+++ DATA FOR PROCESSING +++

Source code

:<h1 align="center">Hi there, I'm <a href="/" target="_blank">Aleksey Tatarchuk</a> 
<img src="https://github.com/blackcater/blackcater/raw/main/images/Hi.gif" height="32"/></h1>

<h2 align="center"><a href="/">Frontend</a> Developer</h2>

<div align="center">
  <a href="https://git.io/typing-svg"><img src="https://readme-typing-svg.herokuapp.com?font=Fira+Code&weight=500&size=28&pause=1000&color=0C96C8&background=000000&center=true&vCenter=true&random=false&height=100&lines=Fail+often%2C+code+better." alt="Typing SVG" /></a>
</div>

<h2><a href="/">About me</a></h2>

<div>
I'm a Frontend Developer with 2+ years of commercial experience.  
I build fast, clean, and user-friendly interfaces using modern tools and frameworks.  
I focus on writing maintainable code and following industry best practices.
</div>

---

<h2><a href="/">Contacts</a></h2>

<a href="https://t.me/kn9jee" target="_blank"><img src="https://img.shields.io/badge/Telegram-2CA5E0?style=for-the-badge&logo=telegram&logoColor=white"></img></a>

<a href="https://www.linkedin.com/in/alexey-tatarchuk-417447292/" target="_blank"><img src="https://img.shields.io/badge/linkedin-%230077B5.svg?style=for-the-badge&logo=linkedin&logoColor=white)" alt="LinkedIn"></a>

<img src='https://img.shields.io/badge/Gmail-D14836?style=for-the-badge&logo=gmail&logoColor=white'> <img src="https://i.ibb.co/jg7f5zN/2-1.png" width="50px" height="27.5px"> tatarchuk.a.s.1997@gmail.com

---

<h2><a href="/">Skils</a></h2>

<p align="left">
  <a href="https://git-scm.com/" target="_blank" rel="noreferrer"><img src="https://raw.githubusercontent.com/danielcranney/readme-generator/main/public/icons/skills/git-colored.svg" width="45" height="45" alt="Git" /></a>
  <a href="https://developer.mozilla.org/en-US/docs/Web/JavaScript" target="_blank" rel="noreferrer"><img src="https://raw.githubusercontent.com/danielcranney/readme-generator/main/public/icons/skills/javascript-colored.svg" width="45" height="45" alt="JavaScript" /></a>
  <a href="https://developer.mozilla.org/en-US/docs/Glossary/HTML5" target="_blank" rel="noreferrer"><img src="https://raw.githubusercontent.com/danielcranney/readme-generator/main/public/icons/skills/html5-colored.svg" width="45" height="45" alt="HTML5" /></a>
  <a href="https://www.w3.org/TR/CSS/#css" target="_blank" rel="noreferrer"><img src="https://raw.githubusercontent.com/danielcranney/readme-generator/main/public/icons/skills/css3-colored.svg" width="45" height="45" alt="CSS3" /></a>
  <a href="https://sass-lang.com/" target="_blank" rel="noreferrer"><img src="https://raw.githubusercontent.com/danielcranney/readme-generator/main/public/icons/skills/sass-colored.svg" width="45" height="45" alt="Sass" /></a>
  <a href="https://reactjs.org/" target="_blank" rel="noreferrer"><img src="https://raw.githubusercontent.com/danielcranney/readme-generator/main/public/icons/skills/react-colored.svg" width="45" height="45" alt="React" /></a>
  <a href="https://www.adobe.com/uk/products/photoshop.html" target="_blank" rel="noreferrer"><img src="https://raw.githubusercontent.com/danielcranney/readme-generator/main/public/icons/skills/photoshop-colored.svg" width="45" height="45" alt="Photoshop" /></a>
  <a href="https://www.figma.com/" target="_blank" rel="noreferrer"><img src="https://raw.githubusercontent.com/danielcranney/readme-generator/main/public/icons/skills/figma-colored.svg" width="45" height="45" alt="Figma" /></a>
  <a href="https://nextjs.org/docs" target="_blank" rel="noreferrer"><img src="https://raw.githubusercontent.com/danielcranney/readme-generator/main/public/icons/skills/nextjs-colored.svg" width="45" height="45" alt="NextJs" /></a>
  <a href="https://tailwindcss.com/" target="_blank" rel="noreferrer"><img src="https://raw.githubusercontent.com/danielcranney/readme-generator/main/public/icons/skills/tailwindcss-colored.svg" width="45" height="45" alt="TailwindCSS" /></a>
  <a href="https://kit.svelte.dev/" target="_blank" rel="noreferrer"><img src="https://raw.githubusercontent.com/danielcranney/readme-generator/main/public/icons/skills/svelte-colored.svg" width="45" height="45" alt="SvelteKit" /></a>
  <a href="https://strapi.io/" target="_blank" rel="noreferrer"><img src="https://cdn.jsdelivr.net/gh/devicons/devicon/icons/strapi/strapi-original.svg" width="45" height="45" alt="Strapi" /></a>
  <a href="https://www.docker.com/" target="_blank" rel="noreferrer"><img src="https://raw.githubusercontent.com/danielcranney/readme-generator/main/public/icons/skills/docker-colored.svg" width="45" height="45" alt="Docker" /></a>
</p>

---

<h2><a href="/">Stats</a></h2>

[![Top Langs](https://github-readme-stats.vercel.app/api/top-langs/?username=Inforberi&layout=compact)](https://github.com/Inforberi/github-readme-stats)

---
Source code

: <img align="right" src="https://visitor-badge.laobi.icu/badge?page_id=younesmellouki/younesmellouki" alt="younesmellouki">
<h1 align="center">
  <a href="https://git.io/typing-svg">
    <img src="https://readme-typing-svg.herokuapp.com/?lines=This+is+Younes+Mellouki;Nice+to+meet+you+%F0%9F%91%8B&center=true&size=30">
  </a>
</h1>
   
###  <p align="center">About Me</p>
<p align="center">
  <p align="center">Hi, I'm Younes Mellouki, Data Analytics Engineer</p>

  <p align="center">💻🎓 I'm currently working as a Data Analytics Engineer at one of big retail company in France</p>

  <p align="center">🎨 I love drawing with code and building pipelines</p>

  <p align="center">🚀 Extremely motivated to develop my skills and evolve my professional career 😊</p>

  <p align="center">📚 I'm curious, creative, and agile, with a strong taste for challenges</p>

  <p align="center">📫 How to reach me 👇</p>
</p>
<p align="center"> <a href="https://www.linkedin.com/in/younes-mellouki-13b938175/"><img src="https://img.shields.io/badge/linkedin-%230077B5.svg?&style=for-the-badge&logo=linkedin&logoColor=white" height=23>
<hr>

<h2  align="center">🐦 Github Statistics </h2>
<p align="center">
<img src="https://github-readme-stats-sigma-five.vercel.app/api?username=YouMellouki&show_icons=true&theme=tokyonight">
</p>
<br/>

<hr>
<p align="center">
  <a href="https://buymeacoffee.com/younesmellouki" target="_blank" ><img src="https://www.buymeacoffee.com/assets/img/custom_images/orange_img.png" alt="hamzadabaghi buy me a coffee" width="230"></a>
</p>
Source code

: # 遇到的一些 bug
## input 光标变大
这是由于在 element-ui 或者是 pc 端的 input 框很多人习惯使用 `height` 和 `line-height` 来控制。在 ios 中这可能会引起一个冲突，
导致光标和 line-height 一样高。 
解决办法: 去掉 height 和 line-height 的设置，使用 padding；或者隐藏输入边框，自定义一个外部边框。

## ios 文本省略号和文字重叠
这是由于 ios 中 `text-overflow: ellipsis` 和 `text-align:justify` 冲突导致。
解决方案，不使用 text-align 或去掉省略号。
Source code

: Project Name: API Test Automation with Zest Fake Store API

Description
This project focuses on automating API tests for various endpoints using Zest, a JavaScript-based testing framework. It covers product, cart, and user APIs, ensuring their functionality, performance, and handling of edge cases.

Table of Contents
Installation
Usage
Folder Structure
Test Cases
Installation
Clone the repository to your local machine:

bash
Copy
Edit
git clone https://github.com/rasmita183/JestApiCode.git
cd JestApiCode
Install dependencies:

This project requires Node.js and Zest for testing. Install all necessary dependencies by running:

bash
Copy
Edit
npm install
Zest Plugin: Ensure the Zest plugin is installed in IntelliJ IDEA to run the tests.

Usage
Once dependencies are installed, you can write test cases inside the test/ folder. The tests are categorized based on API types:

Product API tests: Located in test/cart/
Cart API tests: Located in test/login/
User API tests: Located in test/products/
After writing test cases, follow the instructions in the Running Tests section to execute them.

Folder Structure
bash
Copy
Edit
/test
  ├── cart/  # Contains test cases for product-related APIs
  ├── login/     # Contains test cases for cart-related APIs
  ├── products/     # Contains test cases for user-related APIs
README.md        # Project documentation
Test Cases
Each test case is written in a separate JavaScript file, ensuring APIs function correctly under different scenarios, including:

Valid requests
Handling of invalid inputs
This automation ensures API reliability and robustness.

+++

WORK REQUEST |
Using the material above, gather every line that includes "with".

COMPLETED EXERCISE |
I'm a Frontend Developer with 2+ years of commercial experience.  
  <p align="center">🎨 I love drawing with code and building pipelines</p>
  <p align="center">📚 I'm curious, creative, and agile, with a strong taste for challenges</p>
: Project Name: API Test Automation with Zest Fake Store API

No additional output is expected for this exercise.